Task requirements: Write out every record below exactly, so that nothing differs from what is shown.
Segment Start: Data for this exercise
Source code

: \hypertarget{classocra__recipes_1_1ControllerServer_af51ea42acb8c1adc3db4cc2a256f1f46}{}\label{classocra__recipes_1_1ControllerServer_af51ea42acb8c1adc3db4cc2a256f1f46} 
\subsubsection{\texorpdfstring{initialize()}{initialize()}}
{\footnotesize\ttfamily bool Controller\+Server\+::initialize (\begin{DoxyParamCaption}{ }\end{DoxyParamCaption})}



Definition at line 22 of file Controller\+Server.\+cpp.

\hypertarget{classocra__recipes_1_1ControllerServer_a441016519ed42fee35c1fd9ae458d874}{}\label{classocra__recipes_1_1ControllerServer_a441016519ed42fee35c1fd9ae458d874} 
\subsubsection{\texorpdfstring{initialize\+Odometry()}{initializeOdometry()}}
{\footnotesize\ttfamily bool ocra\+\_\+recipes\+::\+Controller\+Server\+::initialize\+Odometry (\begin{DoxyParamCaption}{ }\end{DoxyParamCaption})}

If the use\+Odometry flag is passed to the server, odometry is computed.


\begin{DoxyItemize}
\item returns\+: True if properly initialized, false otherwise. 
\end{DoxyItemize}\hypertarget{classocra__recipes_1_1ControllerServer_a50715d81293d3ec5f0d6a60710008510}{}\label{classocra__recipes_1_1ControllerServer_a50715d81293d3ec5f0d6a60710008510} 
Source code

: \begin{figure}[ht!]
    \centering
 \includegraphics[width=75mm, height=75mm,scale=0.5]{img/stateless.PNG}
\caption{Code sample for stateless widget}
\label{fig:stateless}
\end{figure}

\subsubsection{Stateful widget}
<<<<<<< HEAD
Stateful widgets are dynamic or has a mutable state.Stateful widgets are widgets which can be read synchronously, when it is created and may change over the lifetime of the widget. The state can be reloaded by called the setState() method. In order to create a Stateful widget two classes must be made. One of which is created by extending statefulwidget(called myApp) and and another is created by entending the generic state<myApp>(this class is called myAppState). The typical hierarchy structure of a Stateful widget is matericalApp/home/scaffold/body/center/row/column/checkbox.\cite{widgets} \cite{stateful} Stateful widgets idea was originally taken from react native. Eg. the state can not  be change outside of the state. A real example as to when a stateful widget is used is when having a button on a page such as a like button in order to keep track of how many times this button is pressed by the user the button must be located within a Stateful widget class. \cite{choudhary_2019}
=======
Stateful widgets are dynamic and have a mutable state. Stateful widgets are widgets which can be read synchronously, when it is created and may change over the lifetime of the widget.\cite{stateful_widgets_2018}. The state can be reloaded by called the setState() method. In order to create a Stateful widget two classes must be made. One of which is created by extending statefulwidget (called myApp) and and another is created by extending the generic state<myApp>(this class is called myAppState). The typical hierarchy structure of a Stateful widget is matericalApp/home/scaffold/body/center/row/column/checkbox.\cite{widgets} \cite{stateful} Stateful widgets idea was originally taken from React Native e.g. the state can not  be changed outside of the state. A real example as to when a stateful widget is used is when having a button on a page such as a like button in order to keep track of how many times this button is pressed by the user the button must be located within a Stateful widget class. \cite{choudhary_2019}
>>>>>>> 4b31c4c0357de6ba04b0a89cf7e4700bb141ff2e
Segment End: Data for this exercise
Your solution:
Source code

: \hypertarget{classocra__recipes_1_1ControllerServer_af51ea42acb8c1adc3db4cc2a256f1f46}{}\label{classocra__recipes_1_1ControllerServer_af51ea42acb8c1adc3db4cc2a256f1f46} 
\subsubsection{\texorpdfstring{initialize()}{initialize()}}
{\footnotesize\ttfamily bool Controller\+Server\+::initialize (\begin{DoxyParamCaption}{ }\end{DoxyParamCaption})}



Definition at line 22 of file Controller\+Server.\+cpp.

\hypertarget{classocra__recipes_1_1ControllerServer_a441016519ed42fee35c1fd9ae458d874}{}\label{classocra__recipes_1_1ControllerServer_a441016519ed42fee35c1fd9ae458d874} 
\subsubsection{\texorpdfstring{initialize\+Odometry()}{initializeOdometry()}}
{\footnotesize\ttfamily bool ocra\+\_\+recipes\+::\+Controller\+Server\+::initialize\+Odometry (\begin{DoxyParamCaption}{ }\end{DoxyParamCaption})}

If the use\+Odometry flag is passed to the server, odometry is computed.


\begin{DoxyItemize}
\item returns\+: True if properly initialized, false otherwise. 
\end{DoxyItemize}\hypertarget{classocra__recipes_1_1ControllerServer_a50715d81293d3ec5f0d6a60710008510}{}\label{classocra__recipes_1_1ControllerServer_a50715d81293d3ec5f0d6a60710008510} 
Source code

: \begin{figure}[ht!]
    \centering
 \includegraphics[width=75mm, height=75mm,scale=0.5]{img/stateless.PNG}
\caption{Code sample for stateless widget}
\label{fig:stateless}
\end{figure}

\subsubsection{Stateful widget}
<<<<<<< HEAD
Stateful widgets are dynamic or has a mutable state.Stateful widgets are widgets which can be read synchronously, when it is created and may change over the lifetime of the widget. The state can be reloaded by called the setState() method. In order to create a Stateful widget two classes must be made. One of which is created by extending statefulwidget(called myApp) and and another is created by entending the generic state<myApp>(this class is called myAppState). The typical hierarchy structure of a Stateful widget is matericalApp/home/scaffold/body/center/row/column/checkbox.\cite{widgets} \cite{stateful} Stateful widgets idea was originally taken from react native. Eg. the state can not  be change outside of the state. A real example as to when a stateful widget is used is when having a button on a page such as a like button in order to keep track of how many times this button is pressed by the user the button must be located within a Stateful widget class. \cite{choudhary_2019}
=======
Stateful widgets are dynamic and have a mutable state. Stateful widgets are widgets which can be read synchronously, when it is created and may change over the lifetime of the widget.\cite{stateful_widgets_2018}. The state can be reloaded by called the setState() method. In order to create a Stateful widget two classes must be made. One of which is created by extending statefulwidget (called myApp) and and another is created by extending the generic state<myApp>(this class is called myAppState). The typical hierarchy structure of a Stateful widget is matericalApp/home/scaffold/body/center/row/column/checkbox.\cite{widgets} \cite{stateful} Stateful widgets idea was originally taken from React Native e.g. the state can not  be changed outside of the state. A real example as to when a stateful widget is used is when having a button on a page such as a like button in order to keep track of how many times this button is pressed by the user the button must be located within a Stateful widget class. \cite{choudhary_2019}
>>>>>>> 4b31c4c0357de6ba04b0a89cf7e4700bb141ff2e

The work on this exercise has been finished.